Your instructions>
Go to the line containing "UNC path roots" in the records below and print it and every following line exactly, on through the line containing "as the result.", then stop.

Records contained in a dataset>
□ □ □ □ □
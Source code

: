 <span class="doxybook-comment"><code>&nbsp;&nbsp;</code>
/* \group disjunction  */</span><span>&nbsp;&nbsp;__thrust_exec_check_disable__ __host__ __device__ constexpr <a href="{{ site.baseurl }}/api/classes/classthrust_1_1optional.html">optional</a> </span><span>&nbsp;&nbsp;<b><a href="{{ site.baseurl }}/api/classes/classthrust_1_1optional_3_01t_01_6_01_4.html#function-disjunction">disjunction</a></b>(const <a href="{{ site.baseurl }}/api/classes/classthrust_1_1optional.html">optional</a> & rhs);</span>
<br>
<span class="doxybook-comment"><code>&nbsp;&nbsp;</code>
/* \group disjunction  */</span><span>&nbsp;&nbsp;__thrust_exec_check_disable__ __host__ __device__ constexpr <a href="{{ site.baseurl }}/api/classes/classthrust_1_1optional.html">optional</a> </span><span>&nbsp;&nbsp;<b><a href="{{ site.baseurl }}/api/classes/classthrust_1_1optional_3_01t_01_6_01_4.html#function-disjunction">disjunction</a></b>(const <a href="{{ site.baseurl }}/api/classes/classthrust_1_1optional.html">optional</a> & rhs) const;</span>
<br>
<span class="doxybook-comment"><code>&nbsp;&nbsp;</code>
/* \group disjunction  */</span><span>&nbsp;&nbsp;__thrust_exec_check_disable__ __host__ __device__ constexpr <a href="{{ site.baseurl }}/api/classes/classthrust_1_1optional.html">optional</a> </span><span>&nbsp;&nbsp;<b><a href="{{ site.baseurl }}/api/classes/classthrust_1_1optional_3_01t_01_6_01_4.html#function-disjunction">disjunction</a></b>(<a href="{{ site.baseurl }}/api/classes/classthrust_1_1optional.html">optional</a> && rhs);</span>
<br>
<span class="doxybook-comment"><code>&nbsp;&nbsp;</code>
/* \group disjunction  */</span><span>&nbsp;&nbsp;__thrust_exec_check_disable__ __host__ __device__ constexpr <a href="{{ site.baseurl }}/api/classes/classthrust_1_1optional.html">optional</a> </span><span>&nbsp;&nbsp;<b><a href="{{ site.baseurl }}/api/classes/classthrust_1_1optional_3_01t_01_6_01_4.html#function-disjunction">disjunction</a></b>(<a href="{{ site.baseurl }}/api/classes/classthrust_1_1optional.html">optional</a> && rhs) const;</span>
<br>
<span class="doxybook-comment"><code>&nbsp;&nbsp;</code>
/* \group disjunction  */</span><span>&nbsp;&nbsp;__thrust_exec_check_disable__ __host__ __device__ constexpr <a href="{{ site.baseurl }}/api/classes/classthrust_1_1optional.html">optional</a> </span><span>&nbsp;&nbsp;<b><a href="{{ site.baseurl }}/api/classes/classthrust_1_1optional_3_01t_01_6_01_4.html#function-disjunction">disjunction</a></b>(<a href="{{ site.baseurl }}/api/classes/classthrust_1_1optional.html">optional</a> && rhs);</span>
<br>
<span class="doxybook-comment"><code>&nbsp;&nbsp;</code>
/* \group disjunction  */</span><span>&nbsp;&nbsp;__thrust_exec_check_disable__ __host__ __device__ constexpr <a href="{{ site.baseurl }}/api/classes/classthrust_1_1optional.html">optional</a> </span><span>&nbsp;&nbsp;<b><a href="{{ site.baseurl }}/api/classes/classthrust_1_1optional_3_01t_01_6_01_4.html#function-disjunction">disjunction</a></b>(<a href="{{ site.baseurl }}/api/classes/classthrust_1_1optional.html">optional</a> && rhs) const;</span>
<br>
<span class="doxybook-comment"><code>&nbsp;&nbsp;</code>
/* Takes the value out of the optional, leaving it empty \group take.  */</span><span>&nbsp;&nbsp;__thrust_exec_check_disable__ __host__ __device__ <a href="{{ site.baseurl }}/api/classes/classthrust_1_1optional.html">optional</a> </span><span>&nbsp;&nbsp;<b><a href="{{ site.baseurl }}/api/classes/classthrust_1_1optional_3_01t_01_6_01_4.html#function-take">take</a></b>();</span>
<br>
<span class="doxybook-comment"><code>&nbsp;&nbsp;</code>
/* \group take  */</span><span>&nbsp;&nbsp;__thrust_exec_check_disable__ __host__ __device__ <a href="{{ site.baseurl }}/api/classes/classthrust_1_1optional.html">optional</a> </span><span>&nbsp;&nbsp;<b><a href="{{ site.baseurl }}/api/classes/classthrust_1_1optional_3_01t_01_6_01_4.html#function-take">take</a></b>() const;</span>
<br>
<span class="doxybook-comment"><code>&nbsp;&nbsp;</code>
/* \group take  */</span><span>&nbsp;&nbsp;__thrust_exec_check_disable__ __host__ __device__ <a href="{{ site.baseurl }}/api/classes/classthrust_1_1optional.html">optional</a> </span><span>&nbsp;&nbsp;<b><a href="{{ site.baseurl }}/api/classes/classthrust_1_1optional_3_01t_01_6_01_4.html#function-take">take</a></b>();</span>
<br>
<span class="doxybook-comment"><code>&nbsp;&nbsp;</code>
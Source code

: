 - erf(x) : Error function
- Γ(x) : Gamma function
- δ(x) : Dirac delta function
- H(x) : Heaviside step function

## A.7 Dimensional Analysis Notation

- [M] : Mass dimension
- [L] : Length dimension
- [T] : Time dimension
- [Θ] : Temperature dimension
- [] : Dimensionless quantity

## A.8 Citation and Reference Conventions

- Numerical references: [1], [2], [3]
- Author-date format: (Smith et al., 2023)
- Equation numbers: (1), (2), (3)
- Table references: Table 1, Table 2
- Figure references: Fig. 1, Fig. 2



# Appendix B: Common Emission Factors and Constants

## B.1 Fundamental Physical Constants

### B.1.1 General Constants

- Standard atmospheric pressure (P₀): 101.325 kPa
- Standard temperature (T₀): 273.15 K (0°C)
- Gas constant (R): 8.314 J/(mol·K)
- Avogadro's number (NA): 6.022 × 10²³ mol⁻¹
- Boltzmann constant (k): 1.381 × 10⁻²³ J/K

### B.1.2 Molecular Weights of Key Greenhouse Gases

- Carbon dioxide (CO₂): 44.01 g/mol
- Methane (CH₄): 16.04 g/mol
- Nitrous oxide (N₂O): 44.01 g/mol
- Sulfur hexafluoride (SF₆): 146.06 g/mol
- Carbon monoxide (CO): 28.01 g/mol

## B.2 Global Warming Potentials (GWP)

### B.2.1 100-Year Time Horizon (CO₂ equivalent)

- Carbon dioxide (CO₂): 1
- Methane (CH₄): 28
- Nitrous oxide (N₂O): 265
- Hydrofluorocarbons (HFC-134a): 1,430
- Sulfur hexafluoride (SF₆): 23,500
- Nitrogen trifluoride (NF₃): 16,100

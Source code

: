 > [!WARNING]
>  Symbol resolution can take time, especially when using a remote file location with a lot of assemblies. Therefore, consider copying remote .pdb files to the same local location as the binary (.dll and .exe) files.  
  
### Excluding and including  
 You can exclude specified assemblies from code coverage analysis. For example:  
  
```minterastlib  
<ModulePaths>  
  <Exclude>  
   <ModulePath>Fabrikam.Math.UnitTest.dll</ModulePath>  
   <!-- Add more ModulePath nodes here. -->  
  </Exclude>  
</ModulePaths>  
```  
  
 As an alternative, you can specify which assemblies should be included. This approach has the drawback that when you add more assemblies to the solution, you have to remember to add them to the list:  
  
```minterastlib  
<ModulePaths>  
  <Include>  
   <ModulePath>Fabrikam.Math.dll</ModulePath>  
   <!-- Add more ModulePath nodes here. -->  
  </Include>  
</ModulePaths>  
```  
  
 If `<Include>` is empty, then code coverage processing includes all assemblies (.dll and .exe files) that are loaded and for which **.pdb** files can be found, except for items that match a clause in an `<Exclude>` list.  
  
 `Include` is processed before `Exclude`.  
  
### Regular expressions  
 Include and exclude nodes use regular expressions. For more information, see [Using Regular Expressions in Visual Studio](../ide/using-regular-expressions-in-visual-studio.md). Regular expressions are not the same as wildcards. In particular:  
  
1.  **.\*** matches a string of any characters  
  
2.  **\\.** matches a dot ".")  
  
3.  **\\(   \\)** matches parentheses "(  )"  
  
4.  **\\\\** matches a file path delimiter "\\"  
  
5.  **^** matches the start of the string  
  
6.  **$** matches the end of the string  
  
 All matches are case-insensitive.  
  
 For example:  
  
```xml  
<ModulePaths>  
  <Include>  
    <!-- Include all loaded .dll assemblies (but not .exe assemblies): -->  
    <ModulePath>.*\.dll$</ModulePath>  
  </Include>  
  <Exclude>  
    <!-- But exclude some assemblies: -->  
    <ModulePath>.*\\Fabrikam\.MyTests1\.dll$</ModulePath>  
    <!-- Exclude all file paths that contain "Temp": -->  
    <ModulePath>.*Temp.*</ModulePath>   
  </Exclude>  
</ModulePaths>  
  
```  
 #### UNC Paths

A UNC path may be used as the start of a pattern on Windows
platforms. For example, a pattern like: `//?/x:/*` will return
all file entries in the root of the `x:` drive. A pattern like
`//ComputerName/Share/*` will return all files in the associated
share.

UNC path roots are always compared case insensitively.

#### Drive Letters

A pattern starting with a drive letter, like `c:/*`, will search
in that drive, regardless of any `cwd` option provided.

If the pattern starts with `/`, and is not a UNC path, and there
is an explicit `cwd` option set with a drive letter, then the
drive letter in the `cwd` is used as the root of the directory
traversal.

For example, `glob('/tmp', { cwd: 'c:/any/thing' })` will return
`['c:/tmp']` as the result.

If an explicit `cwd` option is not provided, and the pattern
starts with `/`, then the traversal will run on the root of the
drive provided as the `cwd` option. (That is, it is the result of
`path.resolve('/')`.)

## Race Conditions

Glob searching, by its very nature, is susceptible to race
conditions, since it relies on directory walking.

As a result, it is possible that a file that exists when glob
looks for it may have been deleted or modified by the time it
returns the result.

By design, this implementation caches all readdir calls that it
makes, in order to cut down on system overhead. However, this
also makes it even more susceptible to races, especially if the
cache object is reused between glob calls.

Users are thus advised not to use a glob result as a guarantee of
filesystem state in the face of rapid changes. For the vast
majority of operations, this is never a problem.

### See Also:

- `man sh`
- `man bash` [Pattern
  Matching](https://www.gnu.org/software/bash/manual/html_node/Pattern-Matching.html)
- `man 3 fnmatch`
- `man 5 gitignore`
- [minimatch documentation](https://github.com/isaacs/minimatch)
□ □ □ □ □
Your solution>
UNC path roots are always compared case insensitively.

#### Drive Letters

A pattern starting with a drive letter, like `c:/*`, will search
in that drive, regardless of any `cwd` option provided.

If the pattern starts with `/`, and is not a UNC path, and there
is an explicit `cwd` option set with a drive letter, then the
drive letter in the `cwd` is used as the root of the directory
traversal.

For example, `glob('/tmp', { cwd: 'c:/any/thing' })` will return
`['c:/tmp']` as the result.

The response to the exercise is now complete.